Вербализация таких смыслов в отношении чужеродности обнаруживается в текстах литературных ксенонарративов. Это обусловлено центральной интенцией авторов и метафункцией ксенонарратива – минимизацией стресса адаптации, а также личной вовлеченностью реальных авторов литературных ксенонарративов.

Повествовательная перспектива, то есть степень охвата мира нарратором, ограничена точкой зрения автора. Во всем тексте ксенонарратива повествование исходит от одного лица, героя, рассказывающего собственный опыт адаптации. В романе “Die undankbare Fremde” встречаются вставные истории, повествующие о взрослой жизни героини, о ситуациях, встречающихся ей на работе. Здесь повествователь описывает жизнь других иммигрантов, не справившихся с адаптацией и переживанием чужеродности. Во всех вставных историях повествовательная перспектива также исходит от нарратора, читатель слышит «голос» рассказчика, передающего истории соотечественников.

Для ксенонарративных текстов характерна темпоральность, хронологически-линейная организация событий. Избранные для анализа романы “Die undankbare Fremde” и “Girl in translation” представляют собой истории взросления главных героев, соответственно, обладают свойствами такого литературного жанра, как романа воспитания, или в более детальной типологии М.М. Бахтина, романа становления, где «сам герой, его характер становятся переменной величиной в формуле этого романа. Изменение самого героя приобретает сюжетное значение, а в связи с этим в корне переосмысливается и перестраивается весь сюжет романа» [Бахтин, 1979, с. 190]. Хронологическая последовательность обусловлена взрослением героя, а событийная изменчивость связана с последовательным развитием характера персонажа, получением нового опыта, его когнитивными, психологическими, культурными изменениями.

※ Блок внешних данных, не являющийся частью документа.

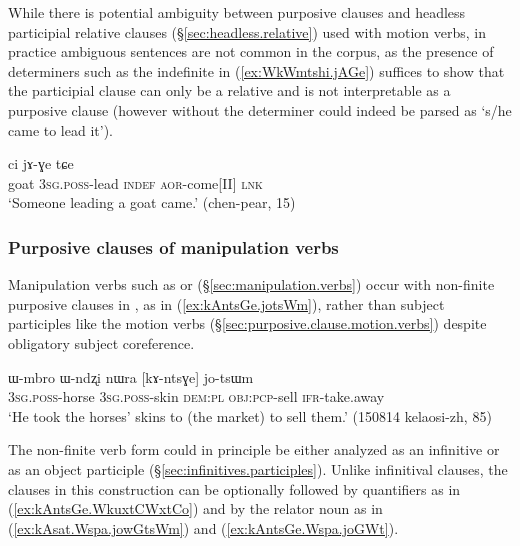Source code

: While there is potential ambiguity between purposive clauses and headless participial relative clauses (§\ref{sec:headless.relative}) used with motion verbs, in practice ambiguous sentences are not common in the corpus, as the presence of determiners such as the indefinite  in (\ref{ex:WkWmtshi.jAGe}) suffices to show that the participial clause can only be a relative and is not interpretable as a purposive clause (however  without the determiner could indeed be parsed as `s/he came to lead it').

\begin{exe}
	\ex \label{ex:WkWmtshi.jAGe}
	 ci jɤ-ɣe tɕe \\
	goat \textsc{3sg}.\textsc{poss}-lead \textsc{indef} \textsc{aor}-come[II] \textsc{lnk} \\
	\glt `Someone leading a goat came.' (chen-pear, 15)
\end{exe}

\subsubsection{Purposive clauses of manipulation verbs} \label{sec:participial.clause.essive}
Manipulation verbs such as  or  (§\ref{sec:manipulation.verbs}) occur with non-finite purposive clauses in , as in (\ref{ex:kAntsGe.jotsWm}), rather than subject participles like the motion verbs (§\ref{sec:purposive.clause.motion.verbs}) despite obligatory subject coreference.

\begin{exe}
	\ex \label{ex:kAntsGe.jotsWm}
	\gll ɯ-mbro ɯ-ndʐi nɯra [kɤ-ntsɣe] jo-tsɯm \\
	\textsc{3sg}.\textsc{poss}-horse \textsc{3sg}.\textsc{poss}-skin \textsc{dem}:\textsc{pl} \textsc{obj}:\textsc{pcp}-sell \textsc{ifr}-take.away \\
	\glt `He took the horses' skins to (the market) to sell them.' (150814 kelaosi-zh, 85)
\end{exe}

The non-finite verb form  could in principle be either analyzed as an infinitive or as an object participle (§\ref{sec:infinitives.participles}). Unlike infinitival clauses, the  clauses in this construction can be optionally followed by quantifiers as in (\ref{ex:kAntsGe.WkuxtCWxtCo}) and by the relator noun  as in (\ref{ex:kAsat.Wspa.jowGtsWm}) and (\ref{ex:kAntsGe.Wspa.joGWt}).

Ксенонарративные тексты относятся к формату литературно-нарративной коммуникации по нескольким признакам. Несмотря на обладание действительным коммуникативным опытом адаптации в иноязычной культуре, реальные авторы ксенонарративов художественно и дискурсивно обрабатывают собственные действительные переживания, трансформируя настоящую историю в фикциональный мир литературного мира. Ксенонарратив действует в пространстве литературной коммуникации, в условиях вторичной коммуникативной ситуации: произведения имеют неограниченное количество читателей-реципиентов, отсутствует единство времени и места порождения и восприятия текстов. Характер коммуникативной деятельности автора ксенонарратива и читателей однонаправлен: у нарратора и читателей нет возможности обмениваться репликами в режиме реального времени. В условиях литературной коммуникации адресату нарративного текста невозможно извлечь из ксенонарратива смысл, тождественный смыслу автора этого текста. Таким образом возникает пространство для множественной интерпретации такого вида литературного нарратива. Двухчастная система участников в естественно коммуникативной ситуации усложняется в пространстве ксеноннарратива за счет присутствия разных повествовательных уровней: реальный автор-реальный читатель, нарратор-наррататор, нарратор-персонажи.

Стратегия идентификации чужеродности

Отдельным комплексом речевых средств дискурсивной обработки в литературном ксенонарративе выступают элементы, свидетельствующие о прагматической стороне повествования, специфических авторских интенциях и коммуникативных стратегиях. Анализ языковых и дискурсивных элементов в ксенонарративах позволил выделить в качестве глобальной стратегии текста идентификацию чужеродности – демонстрацию разделения на «они» и «мы», сопоставление «своего» и «чужого», которая формируется за счет особой лексики, стилистических средств и композиционных тактик.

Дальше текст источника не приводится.